Múltiplo Emiliano

 Obra completa de Emiliano Pernetta* é reunida em livro recém-lançado e revela as multifacetas do escritor

Ele foi Mínimo mas também foi Máximo de Tyro, prosador e poeta, elevado à realeza e chamado de medíocre, crítico do clero, abolicionista, republicano, influenciado pelo parnasianismo, um dos fundadores do simbolismo paranaense, enaltecedor do satanismo, místico e, convertido ao cristianismo no fim da vida. Considerado o principal escritor do Paraná das três primeiras décadas do século XX, Emiliano Pernetta foi múltiplo e tornou públicas suas diferentes formas de pensar e escrever. Ele teria vivido o que Guimarães Rosa, em Grande Sertão: Veredas disse ser o importante e o bonito do mundo: “as pessoas não estão sempre iguais, ainda não foram terminadas – mas que elas vão sempre mudando. Afinam ou desafinam. Verdade maior. É o que a vida me ensinou". 

PESQUISAS

Foram motivos distintos que instigaram o interesse dos professores Claudecir de Oliveira Rocha e Ivan Justen Santana pela obra de Emiliano.
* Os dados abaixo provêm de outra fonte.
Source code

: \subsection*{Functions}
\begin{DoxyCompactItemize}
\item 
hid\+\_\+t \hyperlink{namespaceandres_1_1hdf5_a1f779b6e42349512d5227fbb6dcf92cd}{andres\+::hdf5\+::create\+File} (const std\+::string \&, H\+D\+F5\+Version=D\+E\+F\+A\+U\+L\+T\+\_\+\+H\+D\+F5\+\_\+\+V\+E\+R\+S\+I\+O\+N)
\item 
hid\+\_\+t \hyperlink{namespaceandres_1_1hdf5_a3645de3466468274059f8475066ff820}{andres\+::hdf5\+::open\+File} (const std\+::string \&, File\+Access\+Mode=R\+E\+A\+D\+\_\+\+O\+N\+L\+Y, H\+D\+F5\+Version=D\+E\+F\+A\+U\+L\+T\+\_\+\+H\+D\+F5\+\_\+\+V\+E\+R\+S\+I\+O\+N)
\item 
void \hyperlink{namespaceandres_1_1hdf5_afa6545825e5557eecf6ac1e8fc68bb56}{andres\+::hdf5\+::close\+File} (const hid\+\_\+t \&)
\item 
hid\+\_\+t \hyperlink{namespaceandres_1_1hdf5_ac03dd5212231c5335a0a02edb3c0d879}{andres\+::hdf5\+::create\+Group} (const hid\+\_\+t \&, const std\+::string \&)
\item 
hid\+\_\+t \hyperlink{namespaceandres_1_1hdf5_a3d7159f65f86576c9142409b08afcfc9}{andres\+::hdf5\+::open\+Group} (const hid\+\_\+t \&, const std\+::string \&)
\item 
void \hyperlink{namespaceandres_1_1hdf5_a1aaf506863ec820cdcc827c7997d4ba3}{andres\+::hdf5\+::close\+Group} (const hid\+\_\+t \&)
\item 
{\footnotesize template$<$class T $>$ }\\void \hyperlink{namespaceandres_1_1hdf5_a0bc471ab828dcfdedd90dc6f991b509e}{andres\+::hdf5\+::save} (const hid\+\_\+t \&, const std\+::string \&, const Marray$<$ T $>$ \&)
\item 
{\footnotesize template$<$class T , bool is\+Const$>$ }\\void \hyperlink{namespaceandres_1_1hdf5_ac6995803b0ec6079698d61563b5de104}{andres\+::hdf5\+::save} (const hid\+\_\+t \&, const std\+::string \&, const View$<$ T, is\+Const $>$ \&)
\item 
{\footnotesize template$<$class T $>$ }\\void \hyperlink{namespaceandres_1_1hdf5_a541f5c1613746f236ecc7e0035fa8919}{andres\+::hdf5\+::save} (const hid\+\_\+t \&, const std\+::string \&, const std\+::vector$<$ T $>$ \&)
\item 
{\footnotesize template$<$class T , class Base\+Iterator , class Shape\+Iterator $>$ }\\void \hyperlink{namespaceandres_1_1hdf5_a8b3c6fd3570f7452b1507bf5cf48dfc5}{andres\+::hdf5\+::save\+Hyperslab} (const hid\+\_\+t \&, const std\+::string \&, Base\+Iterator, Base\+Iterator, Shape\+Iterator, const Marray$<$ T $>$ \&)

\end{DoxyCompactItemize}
Rocha confessou que havia lido os principais autores simbolistas do Paraná e não tinha ficado impressionado, chegando a repetir “aquela opinião pejorativa de Dalton Trevisan sobre a nossa literatura, vendo-a como medíocre e insossa”, mas foi sua pesquisa sobre o escritor Rodrigo Junior para o doutoramento que despertou o interesse pela literatura paranaense. “Além do Rodrigo Junior conheci muitos autores interessantes e vi a influência e a importância de Emiliano para gerações de poetas. Com uma visão menos depreciativa e viciada, percebi muitas qualidades em Emiliano, um poeta sui generis, que não ficou preso a uma escola e dialogou com várias estéticas. Há uma beleza singular nos seus poemas, uma musicalidade incrível, uma imagética pouco alcançada por outros, além de ser o nosso principal poeta antes de Paulo Leminski, pelo menos o mais cultuado e conhecido”, revelou. 


Santana já havia dissertado no mestrado sobre a obra de Paulo Leminski e, em sua tese de doutoramento, foi a vez de discorrer sobre a vida e obra de Emiliano. “Eu estava pesquisando na internet e descobri um artigo extenso, depois saiu um livro bem interessante comentando a poesia de Emiliano Pernetta, de autoria de Domingos Van Erven. Ele não é um crítico profissional, mas fez um trabalho muito bom e, no texto publicado em seu blog, fazia uma ampla defesa de Emiliano de todas as argumentações de Dalton Trevisan”, contou Santana durante minicurso sobre Emiliano promovido em janeiro pela Biblioteca Pública do Paraná. Santana reuniu em sua tese os livros de poesia de Emiliano: Músicas (1888), Ilusão (1911), Pena de Talião (1914) e o póstumo Setembro (1934), 14 poemas esparsos, além de fazer a atualização ortográfica.

OBRA COMPLETA

Rocha conta que o trabalho de Santana foi o ponto de partida e a metade do caminho percorrido até chegar à Emiliano Perneta: Obra Completa. Além de acrescentar os livros em prosa: Alegoria (1903) O Inimigo (1899); os folhetos Floriano (1902) e Oração à Estátua do Marechal Floriano Peixoto, Rocha enfatizou que sabia que havia muita coisa dispersa não contemplada em edições anteriormente compiladas por outros organizadores. “Vasculhei jornais e revistas físicas e do acervo da Biblioteca Pública do Paraná e do Centro de Letras do Paraná e, principalmente, digitalizados do acervo da Hemeroteca Digital Brasileira. Claro que as dificuldades de pesquisa sempre são grandes, porque muito desse material está deteriorado ou desaparecido. Mesmo com a facilidade de pesquisa da Hemeroteca, nem sempre basta digitar o nome ‘Emiliano’ e encontrar tudo”, salientou. 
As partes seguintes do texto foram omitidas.